If you or a loved one has been injured in a truck accident that was caused by someone else's negligence, you will quickly realize that truck accidents are in their own category of accidents. There are numerous distinctions that demonstrate how trucking accidents differ from car accidents, and understanding these differences can help an accident victim pursue their personal injury case with more confidence.
Truck Drivers Are Professionals Subject to Extensive Regulation and Safety Requirements
While everyone who gets behind the wheel of a vehicle owes everyone else on the road a significant duty of care—a responsibility to the safety of others—truck drivers are professional drivers who are held to far more stringent laws at both the federal and state levels. In other words, one of the most relevant responses to how trucking accidents differ from car accidents is the more specific, higher-level legalities that are involved.
Semi-Trucks Are Immense
When a tractor-trailer is fully loaded, it can weigh up to 80,000 pounds, and this makes these large vehicles on our roadways many times heavier than the passenger vehicles that share the road.
The immense size of 18-wheelers, therefore, is a prime example of how trucking accidents differ from car accidents.
Trucks Require Greater Stopping Distances
The massive weight behind the large trucks on our roads means that they require much longer stopping distances than the lighter passenger vehicles require. When truck drivers exceed the speed limit or fail to adjust the truck's speed in relation to adverse factors—bad weather, poorly maintained roads, road construction, or heavy traffic—they further increase the distance necessary to come to a safe stop in an emergency.
Trucks Have Serious Blind Spots
Although truckers ride high off the road and have a good view of what is ahead, the sheer size of their rigs causes them to experience serious blind spots. One blind spot is located at the semi's front, so when truckers approach too closely to vehicles ahead of them, they significantly increase the risks inherent to tailgating. These big blind spots along the left and right sides of tractor-trailers render any vehicles in those areas invisible to truckers, and they are often the impetus behind life-threatening traffic accidents when truckers fail to pay adequate attention to surrounded traffic.
The Trucking Company May Play a Role
When a driver has a car accident claim, the other motorist's negligence is often identified as the cause. Truck driver negligence often plays a role in the happening of the accident. However, the trucking company may also be found liable. In fact, trucking companies bear all the following significant responsibilities:
- They are responsible for hiring safe, experienced truck drivers.

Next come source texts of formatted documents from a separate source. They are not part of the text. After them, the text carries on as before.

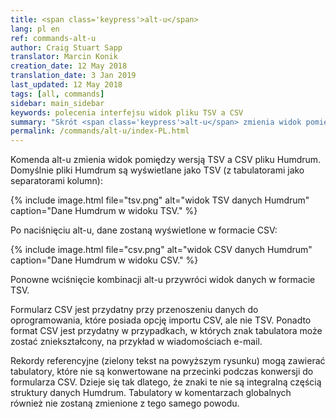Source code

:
 ```yaml
---
title: <span class='keypress'>alt-u</span>
lang: pl en
ref: commands-alt-u
author: Craig Stuart Sapp
translator: Marcin Konik
creation_date: 12 May 2018
translation_date: 3 Jan 2019
last_updated: 12 May 2018
tags: [all, commands]
sidebar: main_sidebar
keywords: polecenia interfejsu widok pliku TSV a CSV
summary: "Skrót <span class='keypress'>alt-u</span> zmienia widok pomiędzy wersją TSV a CSV pliku Humdrum."
permalink: /commands/alt-u/index-PL.html
---
```


Komenda <span class="keypress">alt-u</span> zmienia widok pomiędzy
wersją TSV a CSV pliku Humdrum. Domyślnie pliki Humdrum są wyświetlane
jako TSV (z tabulatorami jako separatorami kolumn):

{% include image.html
	file="tsv.png"
	alt="widok TSV danych Humdrum"
	caption="Dane Humdrum w widoku TSV."
%}

Po naciśnięciu <span class="keypress">alt-u</span>, dane zostaną
wyświetlone w formacie CSV:

{% include image.html
	file="csv.png"
	alt="widok CSV danych Humdrum"
	caption="Dane Humdrum w widoku CSV."
%}

Ponowne wciśnięcie kombinacji <span class="keypress">alt-u</span> przywróci
widok danych w formacie TSV.

Formularz CSV jest przydatny przy przenoszeniu danych do oprogramowania, które posiada
opcję importu CSV, ale nie TSV. Ponadto format CSV jest przydatny w przypadkach, w których
znak tabulatora może zostać zniekształcony, na przykład w wiadomościach e-mail.

Rekordy referencyjne (zielony tekst na powyższym rysunku) mogą zawierać tabulatory,
które nie są konwertowane na przecinki podczas konwersji do formularza CSV.
Dzieje się tak dlatego, że znaki te nie są integralną częścią struktury danych Humdrum.
Tabulatory w komentarzach globalnych również nie zostaną zmienione z tego samego powodu.

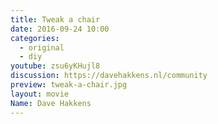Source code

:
```yaml
---
title: Tweak a chair
date: 2016-09-24 10:00
categories:
  - original
  - diy
youtube: zsu6yKHujl8
discussion: https://davehakkens.nl/community
preview: tweak-a-chair.jpg
layout: movie
Name: Dave Hakkens
---
```

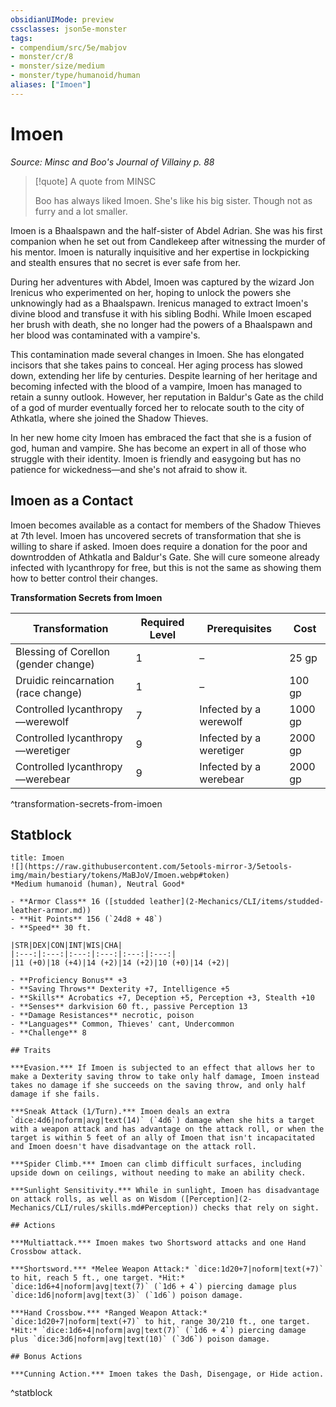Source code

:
 ```yaml
---
obsidianUIMode: preview
cssclasses: json5e-monster
tags:
- compendium/src/5e/mabjov
- monster/cr/8
- monster/size/medium
- monster/type/humanoid/human
aliases: ["Imoen"]
---
```

# Imoen
*Source: Minsc and Boo's Journal of Villainy p. 88*  

> [!quote] A quote from MINSC  
> 
> Boo has always liked Imoen. She's like his big sister. Though not as furry and a lot smaller.

Imoen is a Bhaalspawn and the half-sister of Abdel Adrian. She was his first companion when he set out from Candlekeep after witnessing the murder of his mentor. Imoen is naturally inquisitive and her expertise in lockpicking and stealth ensures that no secret is ever safe from her.

During her adventures with Abdel, Imoen was captured by the wizard Jon Irenicus who experimented on her, hoping to unlock the powers she unknowingly had as a Bhaalspawn. Irenicus managed to extract Imoen's divine blood and transfuse it with his sibling Bodhi. While Imoen escaped her brush with death, she no longer had the powers of a Bhaalspawn and her blood was contaminated with a vampire's.

This contamination made several changes in Imoen. She has elongated incisors that she takes pains to conceal. Her aging process has slowed down, extending her life by centuries. Despite learning of her heritage and becoming infected with the blood of a vampire, Imoen has managed to retain a sunny outlook. However, her reputation in Baldur's Gate as the child of a god of murder eventually forced her to relocate south to the city of Athkatla, where she joined the Shadow Thieves.

In her new home city Imoen has embraced the fact that she is a fusion of god, human and vampire. She has become an expert in all of those who struggle with their identity. Imoen is friendly and easygoing but has no patience for wickedness—and she's not afraid to show it.

## Imoen as a Contact

Imoen becomes available as a contact for members of the Shadow Thieves at 7th level. Imoen has uncovered secrets of transformation that she is willing to share if asked. Imoen does require a donation for the poor and downtrodden of Athkatla and Baldur's Gate. She will cure someone already infected with lycanthropy for free, but this is not the same as showing them how to better control their changes.

**Transformation Secrets from Imoen**

| Transformation | Required Level | Prerequisites | Cost |
|----------------|----------------|---------------|------|
| Blessing of Corellon (gender change) | 1 | – | 25 gp |
| Druidic reincarnation (race change) | 1 | – | 100 gp |
| Controlled lycanthropy—werewolf | 7 | Infected by a werewolf | 1000 gp |
| Controlled lycanthropy—weretiger | 9 | Infected by a weretiger | 2000 gp |
| Controlled lycanthropy—werebear | 9 | Infected by a werebear | 2000 gp |
^transformation-secrets-from-imoen

## Statblock

```ad-statblock
title: Imoen
![](https://raw.githubusercontent.com/5etools-mirror-3/5etools-img/main/bestiary/tokens/MaBJoV/Imoen.webp#token)
*Medium humanoid (human), Neutral Good*

- **Armor Class** 16 ([studded leather](2-Mechanics/CLI/items/studded-leather-armor.md))
- **Hit Points** 156 (`24d8 + 48`)
- **Speed** 30 ft.

|STR|DEX|CON|INT|WIS|CHA|
|:---:|:---:|:---:|:---:|:---:|:---:|
|11 (+0)|18 (+4)|14 (+2)|14 (+2)|10 (+0)|14 (+2)|

- **Proficiency Bonus** +3
- **Saving Throws** Dexterity +7, Intelligence +5
- **Skills** Acrobatics +7, Deception +5, Perception +3, Stealth +10
- **Senses** darkvision 60 ft., passive Perception 13
- **Damage Resistances** necrotic, poison
- **Languages** Common, Thieves' cant, Undercommon
- **Challenge** 8

## Traits

***Evasion.*** If Imoen is subjected to an effect that allows her to make a Dexterity saving throw to take only half damage, Imoen instead takes no damage if she succeeds on the saving throw, and only half damage if she fails.

***Sneak Attack (1/Turn).*** Imoen deals an extra `dice:4d6|noform|avg|text(14)` (`4d6`) damage when she hits a target with a weapon attack and has advantage on the attack roll, or when the target is within 5 feet of an ally of Imoen that isn't incapacitated and Imoen doesn't have disadvantage on the attack roll.

***Spider Climb.*** Imoen can climb difficult surfaces, including upside down on ceilings, without needing to make an ability check.

***Sunlight Sensitivity.*** While in sunlight, Imoen has disadvantage on attack rolls, as well as on Wisdom ([Perception](2-Mechanics/CLI/rules/skills.md#Perception)) checks that rely on sight.

## Actions

***Multiattack.*** Imoen makes two Shortsword attacks and one Hand Crossbow attack.

***Shortsword.*** *Melee Weapon Attack:* `dice:1d20+7|noform|text(+7)` to hit, reach 5 ft., one target. *Hit:* `dice:1d6+4|noform|avg|text(7)` (`1d6 + 4`) piercing damage plus `dice:1d6|noform|avg|text(3)` (`1d6`) poison damage.

***Hand Crossbow.*** *Ranged Weapon Attack:* `dice:1d20+7|noform|text(+7)` to hit, range 30/210 ft., one target. *Hit:* `dice:1d6+4|noform|avg|text(7)` (`1d6 + 4`) piercing damage plus `dice:3d6|noform|avg|text(10)` (`3d6`) poison damage.

## Bonus Actions

***Cunning Action.*** Imoen takes the Dash, Disengage, or Hide action.
```
^statblock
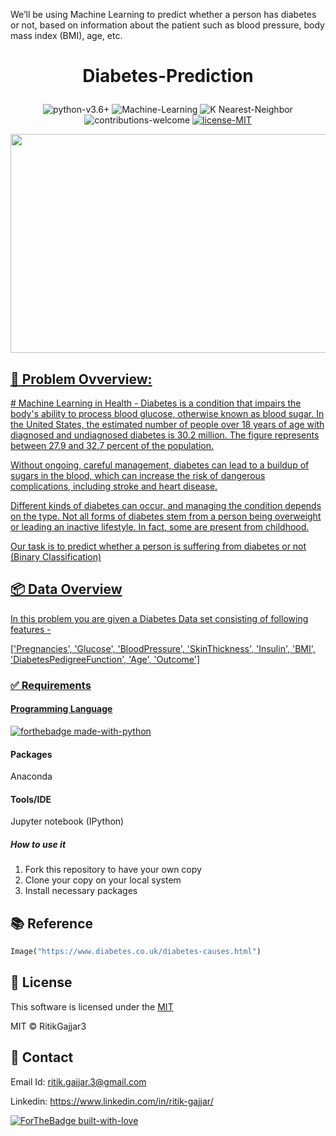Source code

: We’ll be using Machine Learning to predict whether a person has diabetes or not, based on information about the patient such as blood pressure, body mass index (BMI), age, etc.

# <p align="center">Diabetes-Prediction</p>

<p align="center">
    <img src="https://img.shields.io/badge/python-v3.6+-blue.svg"
         alt="python-v3.6+">
    <img src="https://img.shields.io/badge/Machine-Learning-red.svg"
         alt="Machine-Learning">
    <img src="https://img.shields.io/badge/K Nearest-Neighbor-yellow.svg"
         alt="K Nearest-Neighbor">
    <img src="https://img.shields.io/badge/contributions-welcome-orange.svg"
         alt="contributions-welcome">
    <a href="https://github.com/RitikGajjar3/Diabetes-Prediction/blob/master/LICENSE">
    <img src="https://img.shields.io/badge/license-MIT-green.svg"
         alt="license-MIT">
</p>

<p align="center">
  <img width="600" height="350" src="https://www.diabetes.co.uk/diabetes-causes.html">
</p>

<h2>📘 Problem Ovverview:</h2>
# Machine Learning in Health
- Diabetes is a condition that impairs the body's ability to process blood glucose, otherwise known as blood sugar. In the United States, the estimated number of people over 18 years of age with diagnosed and undiagnosed diabetes is 30.2 million. The figure represents between 27.9 and 32.7 percent of the population.

Without ongoing, careful management, diabetes can lead to a buildup of sugars in the blood, which can increase the risk of dangerous complications, including stroke and heart disease.

Different kinds of diabetes can occur, and managing the condition depends on the type. Not all forms of diabetes stem from a person being overweight or leading an inactive lifestyle. In fact, some are present from childhood.

Our task is to predict whether a person is suffering from diabetes or not (Binary Classification)

<h2>📦 Data Overview</h2>
In this problem you are given a Diabetes Data set consisting of following features -

['Pregnancies', 'Glucose', 'BloodPressure', 'SkinThickness', 'Insulin', 'BMI', 'DiabetesPedigreeFunction', 'Age', 'Outcome']



### ✅  Requirements

#### Programming Language
[![forthebadge made-with-python](http://ForTheBadge.com/images/badges/made-with-python.svg)](https://www.python.org/)

#### Packages
Anaconda

#### Tools/IDE 
Jupyter notebook (IPython)

##### How to use it
1. Fork this repository to have your own copy
2. Clone your copy on your local system
3. Install necessary packages

## 📚 Reference
```python
Image("https://www.diabetes.co.uk/diabetes-causes.html")

```

## 📜 License

This software is licensed under the [MIT](https://github.com/RitikGajjar3/Diabetes-Prediction/blob/master/LICENSE)

MIT © RitikGajjar3

## 🤝 Contact

Email Id: ritik.gajjar.3@gmail.com

Linkedin: https://www.linkedin.com/in/ritik-gajjar/

[![ForTheBadge built-with-love](http://ForTheBadge.com/images/badges/built-with-love.svg)](https://github.com/RitikGajjar3)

- They are responsible for maintaining their fleet of trucks in good working order.
- They are responsible for implementing and enforcing careful safety procedures, including regular safety checks on the road.
- They are responsible for ensuring that their drivers' schedules do not exceed the federal and state hours of service restrictions.
Losses Suffered from a Trucking Accident
Overall, a wide range of distinctions determine how trucking accidents differ from car accidents, and each of them can be very serious. In fact, a final difference that distinguishes these accidents is the extent of the losses, or legal damages, that victims of these accidents are likely to face. The massive size differential between tractor-trailers and passenger vehicles increases the risk for motorists, and the often-significant damages can include:
- Extensive medical expenses that are likely to be ongoing
- Lost wages (if the victim can return to work at all)
- Profound physical and emotional pain and suffering
A focused and experienced truck accident lawyer will know more about how trucking accidents differ from car accidents and can help with a personal injury claim.